Description of the task: The response must contain every line below in which "offset" appears.
━━━━━ Data
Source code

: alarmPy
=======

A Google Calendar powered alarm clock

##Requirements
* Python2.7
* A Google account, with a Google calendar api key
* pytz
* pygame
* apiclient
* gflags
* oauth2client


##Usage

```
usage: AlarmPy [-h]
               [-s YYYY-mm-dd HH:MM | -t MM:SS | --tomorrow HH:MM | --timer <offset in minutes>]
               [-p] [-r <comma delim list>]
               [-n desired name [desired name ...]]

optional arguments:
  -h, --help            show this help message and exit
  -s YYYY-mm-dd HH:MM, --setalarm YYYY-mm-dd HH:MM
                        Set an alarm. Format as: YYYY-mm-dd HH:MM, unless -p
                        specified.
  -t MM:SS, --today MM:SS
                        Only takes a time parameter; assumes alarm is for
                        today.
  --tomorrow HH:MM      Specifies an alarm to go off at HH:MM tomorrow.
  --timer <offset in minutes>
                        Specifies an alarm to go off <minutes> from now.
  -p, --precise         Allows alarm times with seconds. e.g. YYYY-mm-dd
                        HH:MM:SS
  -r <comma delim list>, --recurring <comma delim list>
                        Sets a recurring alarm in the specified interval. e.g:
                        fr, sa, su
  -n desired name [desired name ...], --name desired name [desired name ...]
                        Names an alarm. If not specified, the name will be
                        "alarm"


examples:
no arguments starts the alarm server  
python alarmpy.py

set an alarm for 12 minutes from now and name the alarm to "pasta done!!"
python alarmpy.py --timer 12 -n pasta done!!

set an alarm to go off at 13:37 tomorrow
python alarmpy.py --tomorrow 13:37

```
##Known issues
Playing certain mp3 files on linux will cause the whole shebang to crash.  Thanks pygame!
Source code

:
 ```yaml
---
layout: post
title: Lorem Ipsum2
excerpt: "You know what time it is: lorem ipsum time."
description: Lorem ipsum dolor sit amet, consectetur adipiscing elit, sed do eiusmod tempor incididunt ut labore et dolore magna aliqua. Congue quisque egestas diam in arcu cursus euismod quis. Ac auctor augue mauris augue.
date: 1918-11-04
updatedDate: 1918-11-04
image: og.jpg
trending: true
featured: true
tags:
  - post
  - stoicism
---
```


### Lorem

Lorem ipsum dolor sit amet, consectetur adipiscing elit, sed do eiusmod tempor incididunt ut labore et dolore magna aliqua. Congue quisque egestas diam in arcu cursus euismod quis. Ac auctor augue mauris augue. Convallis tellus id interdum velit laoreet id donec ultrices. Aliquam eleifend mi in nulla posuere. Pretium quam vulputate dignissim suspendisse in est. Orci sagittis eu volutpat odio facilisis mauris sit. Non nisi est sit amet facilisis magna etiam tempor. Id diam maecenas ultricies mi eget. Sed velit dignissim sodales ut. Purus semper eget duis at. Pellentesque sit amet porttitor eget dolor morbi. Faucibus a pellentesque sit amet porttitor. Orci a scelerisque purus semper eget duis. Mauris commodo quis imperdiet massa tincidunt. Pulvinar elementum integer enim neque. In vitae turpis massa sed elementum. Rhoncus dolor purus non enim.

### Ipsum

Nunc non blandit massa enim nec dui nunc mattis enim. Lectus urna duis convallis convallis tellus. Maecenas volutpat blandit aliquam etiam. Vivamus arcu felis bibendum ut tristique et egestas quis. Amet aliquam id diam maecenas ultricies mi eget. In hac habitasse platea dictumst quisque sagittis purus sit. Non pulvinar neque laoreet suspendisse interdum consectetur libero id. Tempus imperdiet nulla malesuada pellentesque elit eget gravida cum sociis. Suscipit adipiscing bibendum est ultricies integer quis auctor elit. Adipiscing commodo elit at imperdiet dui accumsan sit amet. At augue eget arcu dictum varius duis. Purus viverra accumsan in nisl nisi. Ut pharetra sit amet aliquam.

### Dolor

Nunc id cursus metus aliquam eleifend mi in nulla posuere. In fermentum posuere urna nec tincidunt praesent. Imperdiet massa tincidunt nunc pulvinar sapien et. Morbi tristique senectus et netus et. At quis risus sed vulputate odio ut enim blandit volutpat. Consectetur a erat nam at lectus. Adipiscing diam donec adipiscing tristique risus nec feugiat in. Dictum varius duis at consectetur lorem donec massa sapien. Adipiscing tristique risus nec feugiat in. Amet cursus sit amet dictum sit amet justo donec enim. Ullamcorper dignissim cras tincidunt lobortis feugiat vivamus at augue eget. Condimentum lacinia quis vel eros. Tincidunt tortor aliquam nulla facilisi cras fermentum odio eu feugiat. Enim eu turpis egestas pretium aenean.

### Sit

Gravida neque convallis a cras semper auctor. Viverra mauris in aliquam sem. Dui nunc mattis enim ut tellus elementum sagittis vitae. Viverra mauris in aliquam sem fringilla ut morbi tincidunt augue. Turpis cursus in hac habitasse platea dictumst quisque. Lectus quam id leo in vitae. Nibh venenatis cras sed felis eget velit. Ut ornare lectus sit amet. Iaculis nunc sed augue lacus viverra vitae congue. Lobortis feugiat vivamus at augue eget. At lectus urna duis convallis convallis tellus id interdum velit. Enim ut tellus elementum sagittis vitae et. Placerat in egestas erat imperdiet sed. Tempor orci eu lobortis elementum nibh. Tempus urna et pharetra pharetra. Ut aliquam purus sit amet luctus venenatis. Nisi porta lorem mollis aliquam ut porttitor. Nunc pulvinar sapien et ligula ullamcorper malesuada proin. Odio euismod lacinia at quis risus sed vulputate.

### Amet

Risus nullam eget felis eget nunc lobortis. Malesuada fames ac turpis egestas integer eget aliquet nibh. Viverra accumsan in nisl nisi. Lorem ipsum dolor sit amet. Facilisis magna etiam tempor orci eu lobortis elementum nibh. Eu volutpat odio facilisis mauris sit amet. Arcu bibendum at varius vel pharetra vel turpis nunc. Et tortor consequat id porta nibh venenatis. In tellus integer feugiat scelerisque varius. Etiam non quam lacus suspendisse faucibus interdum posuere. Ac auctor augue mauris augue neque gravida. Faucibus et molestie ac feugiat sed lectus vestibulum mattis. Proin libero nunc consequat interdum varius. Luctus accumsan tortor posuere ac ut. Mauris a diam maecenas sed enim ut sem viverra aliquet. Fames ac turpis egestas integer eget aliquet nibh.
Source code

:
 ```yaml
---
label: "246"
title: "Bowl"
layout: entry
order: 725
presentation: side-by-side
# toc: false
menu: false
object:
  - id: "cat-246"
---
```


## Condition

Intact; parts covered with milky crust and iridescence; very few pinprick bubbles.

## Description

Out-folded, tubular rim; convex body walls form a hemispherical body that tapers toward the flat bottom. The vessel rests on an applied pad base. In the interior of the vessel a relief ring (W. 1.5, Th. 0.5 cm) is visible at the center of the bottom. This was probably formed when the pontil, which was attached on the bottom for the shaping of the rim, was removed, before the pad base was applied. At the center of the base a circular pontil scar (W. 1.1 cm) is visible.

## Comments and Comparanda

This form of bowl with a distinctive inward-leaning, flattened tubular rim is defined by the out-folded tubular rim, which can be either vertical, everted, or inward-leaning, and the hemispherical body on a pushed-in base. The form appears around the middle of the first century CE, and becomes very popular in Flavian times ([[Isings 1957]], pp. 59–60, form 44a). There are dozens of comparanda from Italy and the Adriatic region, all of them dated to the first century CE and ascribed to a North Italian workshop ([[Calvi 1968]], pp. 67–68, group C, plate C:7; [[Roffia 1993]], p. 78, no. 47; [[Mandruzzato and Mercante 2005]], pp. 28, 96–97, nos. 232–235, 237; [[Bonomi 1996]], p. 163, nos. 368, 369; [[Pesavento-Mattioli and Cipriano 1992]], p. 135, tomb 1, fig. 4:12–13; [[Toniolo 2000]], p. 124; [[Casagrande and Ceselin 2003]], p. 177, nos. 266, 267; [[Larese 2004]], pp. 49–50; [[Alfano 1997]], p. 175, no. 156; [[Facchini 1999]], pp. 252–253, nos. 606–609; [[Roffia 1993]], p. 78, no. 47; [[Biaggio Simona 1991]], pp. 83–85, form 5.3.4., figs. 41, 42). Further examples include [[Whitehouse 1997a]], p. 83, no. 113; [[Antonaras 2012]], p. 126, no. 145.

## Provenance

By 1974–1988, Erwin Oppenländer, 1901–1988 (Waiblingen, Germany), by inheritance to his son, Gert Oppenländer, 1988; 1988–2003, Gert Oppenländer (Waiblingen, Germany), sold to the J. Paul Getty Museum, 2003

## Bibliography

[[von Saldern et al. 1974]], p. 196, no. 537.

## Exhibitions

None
━━━━━━━━━━
Your response:
               [-s YYYY-mm-dd HH:MM | -t MM:SS | --tomorrow HH:MM | --timer <offset in minutes>]
  --timer <offset in minutes>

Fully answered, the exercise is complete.